WHAT THE TASK ASKS |
Among the records below, find the lines with the word "between" and copy them.
[[ INPUT RECORDS, beginning ]]
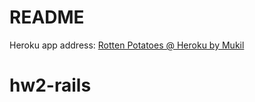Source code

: # README

Heroku app address:  [Rotten Potatoes @ Heroku by Mukil](https://rottenpotatoesheroku-873479d6dac0.herokuapp.com/movies)

# hw2-rails
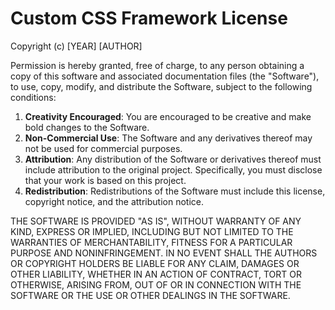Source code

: # Custom CSS Framework License

Copyright (c) [YEAR] [AUTHOR]

Permission is hereby granted, free of charge, to any person obtaining a copy
of this software and associated documentation files (the "Software"), to use,
copy, modify, and distribute the Software, subject to the following conditions:

1. **Creativity Encouraged**: You are encouraged to be creative and make bold changes to the Software.
2. **Non-Commercial Use**: The Software and any derivatives thereof may not be used for commercial purposes.
3. **Attribution**: Any distribution of the Software or derivatives thereof must include attribution to the original project. Specifically, you must disclose that your work is based on this project.
4. **Redistribution**: Redistributions of the Software must include this license, copyright notice, and the attribution notice.

THE SOFTWARE IS PROVIDED "AS IS", WITHOUT WARRANTY OF ANY KIND, EXPRESS OR
IMPLIED, INCLUDING BUT NOT LIMITED TO THE WARRANTIES OF MERCHANTABILITY,
FITNESS FOR A PARTICULAR PURPOSE AND NONINFRINGEMENT. IN NO EVENT SHALL THE
AUTHORS OR COPYRIGHT HOLDERS BE LIABLE FOR ANY CLAIM, DAMAGES OR OTHER
LIABILITY, WHETHER IN AN ACTION OF CONTRACT, TORT OR OTHERWISE, ARISING FROM,
OUT OF OR IN CONNECTION WITH THE SOFTWARE OR THE USE OR OTHER DEALINGS IN THE
SOFTWARE.
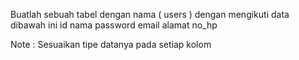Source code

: Buatlah sebuah tabel dengan nama ( users ) dengan mengikuti data dibawah ini
id
nama
password
email
alamat
no_hp

Note : Sesuaikan tipe datanya pada setiap kolom
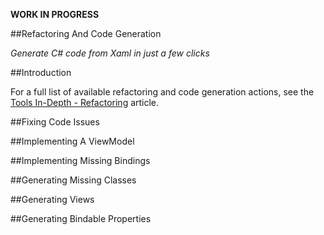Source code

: **WORK IN PROGRESS**

##Refactoring And Code Generation

*Generate C# code from Xaml in just a few clicks*

##Introduction


For a full list of available refactoring and code generation actions, see the [Tools In-Depth - Refactoring](tools-in-depth/refactorings.md) article.

##Fixing Code Issues

##Implementing A ViewModel

##Implementing Missing Bindings

##Generating Missing Classes

##Generating Views

##Generating Bindable Properties
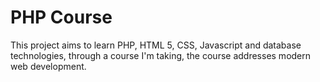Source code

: <h1>PHP Course</h1>

This project aims to learn PHP, HTML 5, CSS, Javascript and database technologies, through a course I'm taking, the course addresses modern web development.
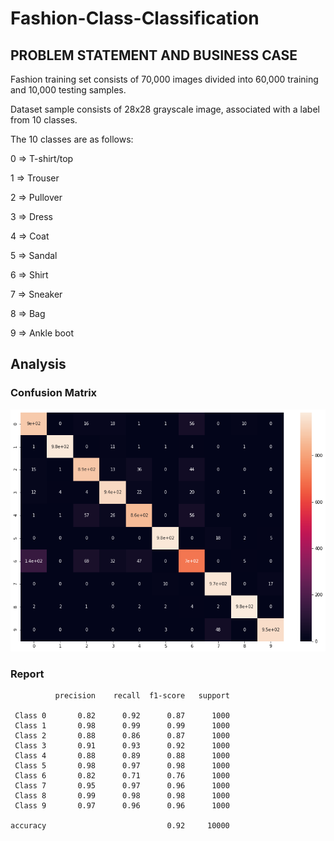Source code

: # Fashion-Class-Classification

## PROBLEM STATEMENT AND BUSINESS CASE
Fashion training set consists of 70,000 images divided into 60,000 training and 10,000 testing samples. 

Dataset sample consists of 28x28 grayscale image, associated with a label from 10 classes.


The 10 classes are as follows:

0 => T-shirt/top 

1 => Trouser 

2 => Pullover 

3 => Dress

4 => Coat 

5 => Sandal 

6 => Shirt 

7 => Sneaker 

8 => Bag 

9 => Ankle boot

## Analysis

### Confusion Matrix
![alt text](https://github.com/sandeepan1999/Fashion-Class-Classification/blob/master/Confusion_matrix.png)

### Report
              precision    recall  f1-score   support

     Class 0       0.82      0.92      0.87      1000
     Class 1       0.98      0.99      0.99      1000
     Class 2       0.88      0.86      0.87      1000
     Class 3       0.91      0.93      0.92      1000
     Class 4       0.88      0.89      0.88      1000
     Class 5       0.98      0.97      0.98      1000
     Class 6       0.82      0.71      0.76      1000
     Class 7       0.95      0.97      0.96      1000
     Class 8       0.99      0.98      0.98      1000
     Class 9       0.97      0.96      0.96      1000

    accuracy                           0.92     10000
 

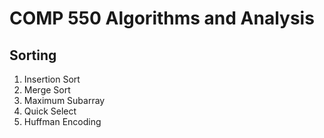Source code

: # COMP 550 Algorithms and Analysis

## Sorting
1. Insertion Sort
2. Merge Sort
3. Maximum Subarray
4. Quick Select
5. Huffman Encoding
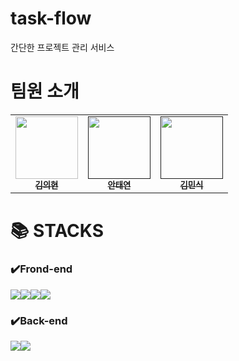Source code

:# task-flow
간단한 프로젝트 관리 서비스

<div><h1> 팀원 소개</h1>
<table>
  <tbody>
    <tr>
      <td align="center"><a href="https://github.com/kimuihyeon222"><img src="" width="100px;" alt=""/><br /><sub><b>김의현</b></sub></a><br /></td>
      <td align="center"><a href=""><img src="" width="100px;" alt=""/><br /><sub><b>안태연</b></sub></a><br /></td>
      <td align="center"><a href=""><img src="" width="100px;" alt=""/><br /><sub><b>김민식</b></sub></a><br /></td>
     <tr/>
    </tr>
  </tbody>
</table></div>
<div><h1>📚 STACKS</h1>
  
### ✔️Frond-end
<img src="https://img.shields.io/badge/React-61DAFB?style=for-the-badge&logo=React&logoColor=black"><img src="https://img.shields.io/badge/Css-1572B6?style=for-the-badge&logo=Css&logoColor=white"><img src="https://img.shields.io/badge/Redux-764ABC?style=for-the-badge&logo=Redux&logoColor=purple"><img src="https://img.shields.io/badge/Next.js-000000?style=for-the-badge&logo=Next.js&logoColor=white">
### ✔️Back-end
<img src="https://img.shields.io/badge/Spring-6DB33F?style=for-the-badge&logo=Spring&logoColor=green"><img src="https://img.shields.io/badge/Spring Boot-6DB33F?style=for-the-badge&logo=Spring Boot&logoColor=yellow">

</div>
</div>
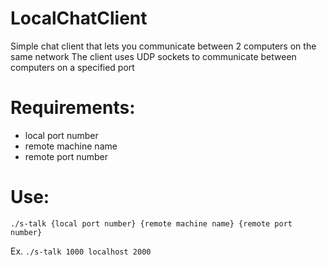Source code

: # LocalChatClient
Simple chat client that lets you communicate between 2 computers on the same network
The client uses UDP sockets to communicate between computers on a specified port

# Requirements:
- local port number
- remote machine name
- remote port number

# Use:
`./s-talk {local port number} {remote machine name} {remote port number}`

Ex.
`./s-talk 1000 localhost 2000`
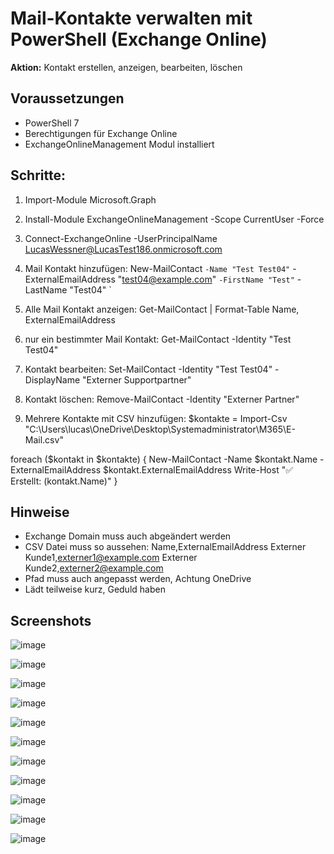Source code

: # Mail-Kontakte verwalten mit PowerShell (Exchange Online)

**Aktion:** Kontakt erstellen, anzeigen, bearbeiten, löschen  

## Voraussetzungen

- PowerShell 7
- Berechtigungen für Exchange Online
- ExchangeOnlineManagement Modul installiert

## Schritte:

1. Import-Module Microsoft.Graph
2. Install-Module ExchangeOnlineManagement -Scope CurrentUser -Force
3. Connect-ExchangeOnline -UserPrincipalName LucasWessner@LucasTest186.onmicrosoft.com

4. Mail Kontakt hinzufügen:
    New-MailContact `
   -Name "Test Test04" `
   -ExternalEmailAddress "test04@example.com" `
   -FirstName "Test" `
   -LastName "Test04" `
 

5. Alle Mail Kontakt anzeigen:
Get-MailContact | Format-Table Name, ExternalEmailAddress

6. nur ein bestimmter Mail Kontakt:
Get-MailContact -Identity "Test Test04"

7. Kontakt bearbeiten:
Set-MailContact -Identity "Test Test04" -DisplayName "Externer Supportpartner"

8. Kontakt löschen:
Remove-MailContact -Identity "Externer Partner"

 9. Mehrere Kontakte mit CSV hinzufügen:
$kontakte = Import-Csv "C:\Users\lucas\OneDrive\Desktop\Systemadministrator\M365\E-Mail.csv"

foreach ($kontakt in $kontakte) {
    New-MailContact -Name $kontakt.Name -ExternalEmailAddress $kontakt.ExternalEmailAddress
    Write-Host "✅ Erstellt: $($kontakt.Name)"
}




## Hinweise
- Exchange Domain muss auch abgeändert werden
- CSV Datei muss so aussehen:
Name,ExternalEmailAddress
Externer Kunde1,externer1@example.com
Externer Kunde2,externer2@example.com
- Pfad muss auch angepasst werden, Achtung OneDrive
- Lädt teilweise kurz, Geduld haben

## Screenshots

![image](https://github.com/user-attachments/assets/d33ffde7-81f2-44ec-973c-8ac71e457b40)

![image](https://github.com/user-attachments/assets/2f16af43-9d71-4f31-91e3-fac4fb04c878)

![image](https://github.com/user-attachments/assets/f828ee05-ddae-4887-8f9a-39ede9583302)

![image](https://github.com/user-attachments/assets/eecb89fb-fccb-4e63-a1e4-e3e02ee84d01)

![image](https://github.com/user-attachments/assets/11904a8c-7eb1-4263-bd16-5398d72da710)

![image](https://github.com/user-attachments/assets/50152b33-185c-4528-8442-d209fbc62945)

![image](https://github.com/user-attachments/assets/1a1de28f-2dc9-4295-8c94-ff70e64e847e)

![image](https://github.com/user-attachments/assets/1988b6d8-08ad-4d12-ae03-8f9a35886c47)

![image](https://github.com/user-attachments/assets/b6a79889-e549-4556-8e68-c16b2de83c8a)

![image](https://github.com/user-attachments/assets/bd044c17-1218-46cb-bf06-44d690b0159f)

![image](https://github.com/user-attachments/assets/a14f329a-2c35-4385-9383-f51a121707a9)
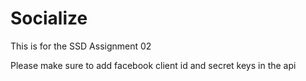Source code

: # Socialize

This is for the SSD Assignment 02

Please make sure to add facebook client id and secret keys in the api

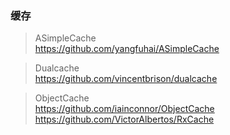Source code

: ### 缓存

> ASimpleCache  
https://github.com/yangfuhai/ASimpleCache  

> Dualcache    
https://github.com/vincentbrison/dualcache  

> ObjectCache  
https://github.com/iainconnor/ObjectCache  
https://github.com/VictorAlbertos/RxCache  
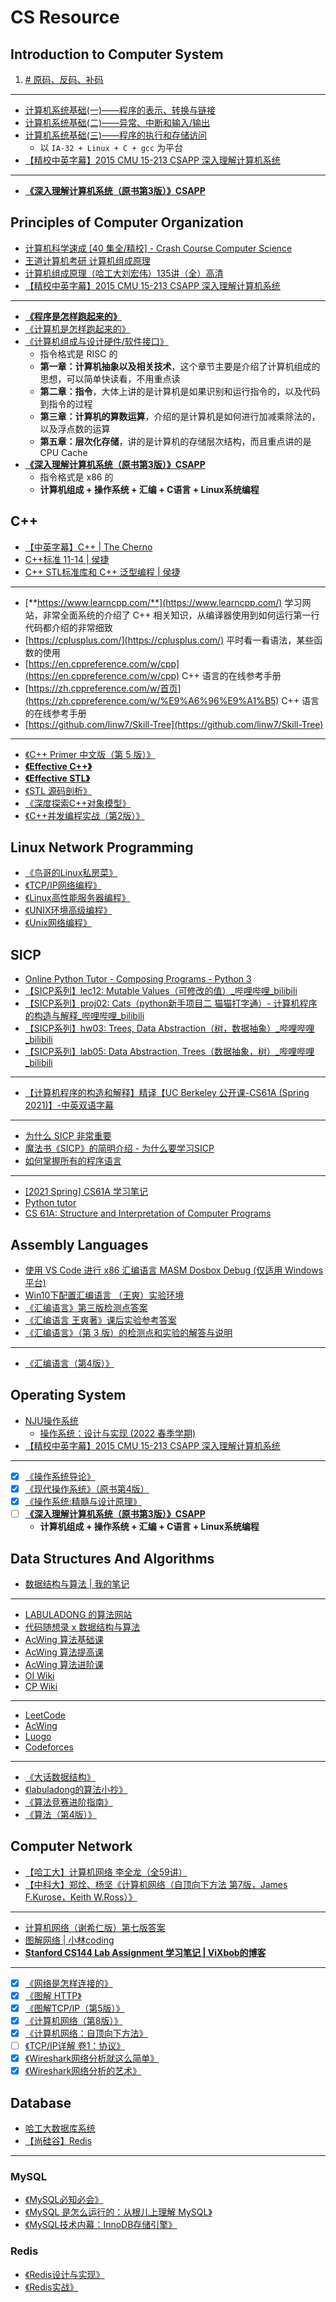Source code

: # CS Resource

## Introduction to Computer System

1. [# 原码、反码、补码](https://zhuanlan.zhihu.com/p/118432554)

***

* [计算机系统基础(一)——程序的表示、转换与链接](https://www.bilibili.com/video/BV1gx411n7aG/?spm\_id\_from=333.337.search-card.all.click\&vd\_source=ae16ff6478eb15c1b87880540263910b)
* [计算机系统基础(二)——异常、中断和输入/输出](https://www.bilibili.com/video/BV1Xx411E7qn/?spm\_id\_from=333.337.search-card.all.click\&vd\_source=ae16ff6478eb15c1b87880540263910b)
* [计算机系统基础(三)——程序的执行和存储访问](https://www.bilibili.com/video/BV1jE411874k/?spm\_id\_from=333.337.search-card.all.click\&vd\_source=ae16ff6478eb15c1b87880540263910b)
  * 以 `IA-32 + Linux + C + gcc` 为平台
* [【精校中英字幕】2015 CMU 15-213 CSAPP 深入理解计算机系统](https://www.bilibili.com/video/BV1iW411d7hd?p=1\&vd\_source=ae16ff6478eb15c1b87880540263910b)

***

* [**《深入理解计算机系统（原书第3版）》CSAPP**](https://book.douban.com/subject/26912767/)

## Principles of Computer Organization

* [计算机科学速成 \[40 集全/精校\] - Crash Course Computer Science](https://www.bilibili.com/video/BV1EW411u7th?vd\_source=ae16ff6478eb15c1b87880540263910b)
* [王道计算机考研 计算机组成原理](https://www.bilibili.com/video/BV1BE411D7ii/?spm\_id\_from=333.337.search-card.all.click)
* [计算机组成原理（哈工大刘宏伟）135讲（全）高清](https://www.bilibili.com/video/BV1t4411e7LH/?spm\_id\_from=333.337.search-card.all.click\&vd\_source=ae16ff6478eb15c1b87880540263910b)
* [【精校中英字幕】2015 CMU 15-213 CSAPP 深入理解计算机系统](https://www.bilibili.com/video/BV1iW411d7hd?p=1\&vd\_source=ae16ff6478eb15c1b87880540263910b)

***

* [**《程序是怎样跑起来的》**](https://book.douban.com/subject/26365491/)
* [《计算机是怎样跑起来的》](https://book.douban.com/subject/26397183/)
* [《计算机组成与设计硬件/软件接口》](https://book.douban.com/subject/2110638/)
  * 指令格式是 RISC 的
  * **第一章：计算机抽象以及相关技术**，这个章节主要是介绍了计算机组成的思想，可以简单快读看，不用重点读
  * **第二章：指令**，大体上讲的是计算机是如果识别和运行指令的，以及代码到指令的过程
  * **第三章：计算机的算数运算**，介绍的是计算机是如何进行加减乘除法的，以及浮点数的运算
  * **第五章：层次化存储**，讲的是计算机的存储层次结构，而且重点讲的是 CPU Cache
* [**《深入理解计算机系统（原书第3版）》CSAPP**](https://book.douban.com/subject/26912767/)
  * 指令格式是 x86 的
  * **计算机组成 + 操作系统 + 汇编 + C语言 + Linux系统编程**

## C++

* [【中英字幕】C++ | The Cherno](https://www.bilibili.com/video/BV1Ay4y1i7Z6/?vd\_source=ae16ff6478eb15c1b87880540263910b)
* [C++标准 11-14 | 侯捷](https://www.youtube.com/watch?v=4HZpY7X9RG4\&list=PLRTJhCIMo8HM16EbfTa4IgvwgLbj5z\_9M\&index=1)
* [C++ STL标准库和 C++ 泛型编程 | 侯捷](https://www.youtube.com/watch?v=Edcwv38c7d4\&list=PLTcwR9j5y6W2Bf4S-qi0HBQlHXQVFoJrP)

***

* [**https://www.learncpp.com/**](https://www.learncpp.com/) 学习网站，非常全面系统的介绍了 C++ 相关知识，从编译器使用到如何运行第一行代码都介绍的非常细致
* [https://cplusplus.com/](https://cplusplus.com/) 平时看一看语法，某些函数的使用
* [https://en.cppreference.com/w/cpp](https://en.cppreference.com/w/cpp) C++ 语言的在线参考手册
* [https://zh.cppreference.com/w/首页](https://zh.cppreference.com/w/%E9%A6%96%E9%A1%B5) C++ 语言的在线参考手册
* [https://github.com/linw7/Skill-Tree](https://github.com/linw7/Skill-Tree)

***

* [《C++ Primer 中文版（第 5 版）》](https://book.douban.com/subject/25708312/)
* [**《Effective C++》**](https://book.douban.com/subject/1842426/)
* [**《Effective STL》**](https://book.douban.com/subject/1792179/)
* [《STL 源码剖析》](https://book.douban.com/subject/1110934/)
* [《深度探索C++对象模型》](https://book.douban.com/subject/10427315/)
* [《C++并发编程实战（第2版）》](https://book.douban.com/subject/35653912/)

## Linux Network Programming

* [《鸟哥的Linux私房菜》](https://book.douban.com/subject/4889838/)
* [《TCP/IP网络编程》](https://book.douban.com/subject/25911735/)
* [《Linux高性能服务器编程》](https://book.douban.com/subject/24722611/)
* [《UNIX环境高级编程》](https://book.douban.com/subject/25900403/)
* [《Unix网络编程》](https://book.douban.com/subject/1500149/)

## SICP

* [Online Python Tutor - Composing Programs - Python 3](https://pythontutor.com/cp/composingprograms.html#mode=edit)
* [【SICP系列】lec12: Mutable Values（可修改的值）\_哔哩哔哩\_bilibili](https://www.bilibili.com/video/BV1PG4y1i7ps/?spm\_id\_from=333.788\&vd\_source=ae16ff6478eb15c1b87880540263910b)
* [【SICP系列】proj02: Cats（python新手项目二 猫猫打字通）- 计算机程序的构造与解释\_哔哩哔哩\_bilibili](https://www.bilibili.com/video/BV1Dg411f7nj/?spm\_id\_from=333.788\&vd\_source=ae16ff6478eb15c1b87880540263910b)
* [【SICP系列】hw03: Trees, Data Abstraction（树，数据抽象）\_哔哩哔哩\_bilibili](https://www.bilibili.com/video/BV11U4y1i7dv/?spm\_id\_from=333.788\&vd\_source=ae16ff6478eb15c1b87880540263910b)
* [【SICP系列】lab05: Data Abstraction, Trees（数据抽象，树）\_哔哩哔哩\_bilibili](https://www.bilibili.com/video/BV1Ae4y197Lh/?spm\_id\_from=pageDriver\&vd\_source=ae16ff6478eb15c1b87880540263910b)

***

* [【计算机程序的构造和解释】精译【UC Berkeley 公开课-CS61A (Spring 2021)】-中英双语字幕](https://www.bilibili.com/video/BV1v64y1Q78o/?p=5\&vd\_source=ae16ff6478eb15c1b87880540263910b)

***

* [为什么 SICP 非常重要](http://blog.fujiji.com/why-structure-and-interpretation-of-computer-programs-matters/)
* [魔法书《SICP》的简明介绍 - 为什么要学习SICP](https://juejin.cn/post/6844903861056978957)
* [如何掌握所有的程序语言](https://www.yinwang.org/blog-cn/2017/07/06/master-pl)

***

* [\[2021 Spring\] CS61A 学习笔记](https://www.cnblogs.com/ikventure/p/14984919.html#%E8%AF%BE%E7%A8%8B%E7%AC%94%E8%AE%B0)
* [Python tutor](https://pythontutor.com/composingprograms.html#mode=edit)
* [CS 61A: Structure and Interpretation of Computer Programs](https://inst.eecs.berkeley.edu/\~cs61a/sp21/)

## Assembly Languages

* [使用 VS Code 进行 x86 汇编语言 MASM Dosbox Debug (仅适用 Windows 平台)](https://zhuanlan.zhihu.com/p/434925344)
* [Win10下配置汇编语言 （王爽）实验环境](https://www.bilibili.com/video/BV1Gf4y1w75t/?vd\_source=ae16ff6478eb15c1b87880540263910b)
* [《汇编语言》第三版检测点答案](https://github.com/sanmianti/AssemblyLanguageTest/blob/master/%E3%80%8A%E6%B1%87%E7%BC%96%E8%AF%AD%E8%A8%80%E3%80%8B%E7%AC%AC%E4%B8%89%E7%89%88%E6%A3%80%E6%B5%8B%E7%82%B9%E7%AD%94%E6%A1%88.md)
* [《汇编语言 王爽著》课后实验参考答案](https://tinylab.org/assembly/)
* [《汇编语言》（第 3 版）的检测点和实验的解答与说明](https://hansimov.gitbook.io/asm-lang/)

***

* [《汇编语言（第4版）》](https://book.douban.com/subject/35038473/)

## Operating System

* [NJU操作系统](https://www.bilibili.com/video/BV1Cm4y1d7Ur/?spm\_id\_from=333.788)
  * [操作系统：设计与实现 (2022 春季学期)](http://jyywiki.cn/OS/2022/)
* [【精校中英字幕】2015 CMU 15-213 CSAPP 深入理解计算机系统](https://www.bilibili.com/video/BV1iW411d7hd?p=1\&vd\_source=ae16ff6478eb15c1b87880540263910b)

***

* [x] [《操作系统导论》](https://book.douban.com/subject/33463930/)
* [x] [《现代操作系统》（原书第4版）](https://book.douban.com/subject/27096665/)
* [x] [《操作系统:精髓与设计原理》](https://book.douban.com/subject/5064311/)
* [ ] [**《深入理解计算机系统（原书第3版）》CSAPP**](https://book.douban.com/subject/26912767/)
  * **计算机组成 + 操作系统 + 汇编 + C语言 + Linux系统编程**&#x20;

## Data Structures And Algorithms

* [数据结构与算法 | 我的笔记](https://github.com/Xancoding/Data-Structures-and-Algorithms)

***

* [LABULADONG 的算法网站](https://labuladong.github.io/algo/)
* [代码随想录 x 数据结构与算法](https://www.programmercarl.com/)
* [AcWing 算法基础课](https://www.acwing.com/activity/content/11/)
* [AcWing 算法提高课](https://www.acwing.com/activity/content/16/)
* [AcWing 算法进阶课](https://www.acwing.com/activity/content/32/)
* [OI Wiki](https://oi-wiki.org/)
* [CP Wiki](https://cp-wiki.vercel.app/)

***

* [LeetCode](https://leetcode.cn/)
* [AcWing](https://www.acwing.com/)
* [Luogo](https://www.luogu.com.cn/)
* [Codeforces](https://codeforces.com/)

***

* [《大话数据结构》](https://book.douban.com/subject/6424904/)
* [《labuladong的算法小抄》](https://book.douban.com/subject/35252621/)
* [《算法竞赛进阶指南》](https://book.douban.com/subject/30136932/)
* [《算法（第4版）》](https://book.douban.com/subject/19952400/)

## Computer Network

* [【哈工大】计算机网络 李全龙（全59讲）](https://www.bilibili.com/video/BV1FS4y1Y7Qe?p=1\&vd\_source=ae16ff6478eb15c1b87880540263910b)
* [【中科大】郑烇、杨坚《计算机网络（自顶向下方法 第7版，James F.Kurose，Keith W.Ross）》](https://www.bilibili.com/video/BV1JV411t7ow/?spm\_id\_from=333.337.search-card.all.click\&vd\_source=ae16ff6478eb15c1b87880540263910b)

***

* [计算机网络（谢希仁版）第七版答案](https://zhuanlan.zhihu.com/p/386387918)
* [图解网络 | 小林coding](https://xiaolincoding.com/network/)
* [**Stanford CS144 Lab Assignment 学习笔记 | ViXbob的博客**](https://vixbob.moe/25.html)

***

* [x] [《网络是怎样连接的》](https://book.douban.com/subject/26941639/)
* [x] [《图解 HTTP》](https://book.douban.com/subject/25863515/)
* [x] [《图解TCP/IP（第5版）》](https://book.douban.com/subject/24737674/)
* [x] [《计算机网络（第8版）》](https://book.douban.com/subject/35498120/)
* [x] [《计算机网络：自顶向下方法》](https://book.douban.com/subject/30280001/)
* [ ] [《TCP/IP详解 卷1：协议》](https://book.douban.com/subject/1088054/)
* [x] [《Wireshark网络分析就这么简单》](https://book.douban.com/subject/26268767/)
* [x] [《Wireshark网络分析的艺术》](https://book.douban.com/subject/26710788/)

## &#x20;Database

* [哈工大数据库系统](https://www.bilibili.com/video/BV1PJ411F78b?spm\_id\_from=333.999.0.0\&vd\_source=ae16ff6478eb15c1b87880540263910b)
* [【尚硅谷】Redis](https://www.bilibili.com/video/BV1Rv41177Af?p=1\&vd\_source=ae16ff6478eb15c1b87880540263910b)

***

### MySQL

* [《MySQL必知必会》](https://book.douban.com/subject/3354490/)
* [《MySQL 是怎么运行的：从根儿上理解 MySQL》](https://book.douban.com/subject/35231266/)
* [《MySQL技术内幕：InnoDB存储引擎》](https://book.douban.com/subject/24708143/)&#x20;

### Redis

* [《Redis设计与实现》](https://book.douban.com/subject/25900156/)
* [《Redis实战》](https://book.douban.com/subject/26612779/)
[[ INPUT RECORDS, end ]]
WRITTEN REPLY |
Simple chat client that lets you communicate between 2 computers on the same network
The client uses UDP sockets to communicate between computers on a specified port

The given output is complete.